Task requirements:
If a line in the records below contains the word "tabular", return that line.

Record excerpts:
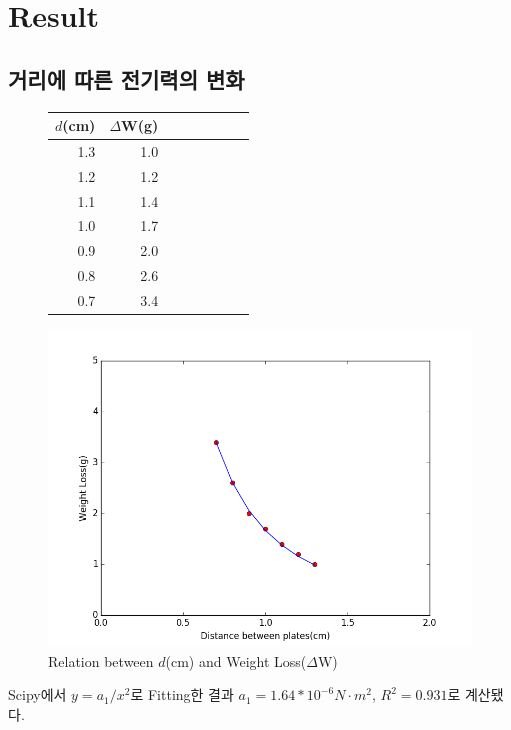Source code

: \documentclass[a4paper, 8pt]{article}
\begin{document}
\newpage

\section{Result}
	\subsection{거리에 따른 전기력의 변화}
	\vspace{-6.5mm}
	\begin{figure}[h]
		\centering
		\begin{minipage}{.27\textwidth}
			\centering
			\begin{tabular}{rrrrrrrr}
			\hline \hline
			$d$(\si{cm}) & $\Delta${}W(\si{g}) \\
			\hline
			1.3 & 1.0 \\
			\hline
			1.2 & 1.2 \\
			\hline
			1.1 & 1.4 \\
			\hline
			1.0 & 1.7 \\
			\hline
			0.9 & 2.0 \\
			\hline
			0.8 & 2.6 \\
			\hline
			0.7 & 3.4 \\
			\hline \hline
			\end{tabular}
		\end{minipage}
		\begin{minipage}{.7\textwidth}
			\includegraphics[width=\textwidth]{img/figure_1.png}
		\end{minipage}
		\caption{Relation between $d$(\si{cm}) and Weight Loss($\Delta$W)}
	\end{figure}
	Scipy에서 $y=a_{1}/{x^2}$로 Fitting한 결과 $a_{1}=1.64*10^{-6}\si{N\cdot{}m^{2}}$, $R^2=0.931$로 계산됐다.
\end{document}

Response area:
			\begin{tabular}{rrrrrrrr}
			\end{tabular}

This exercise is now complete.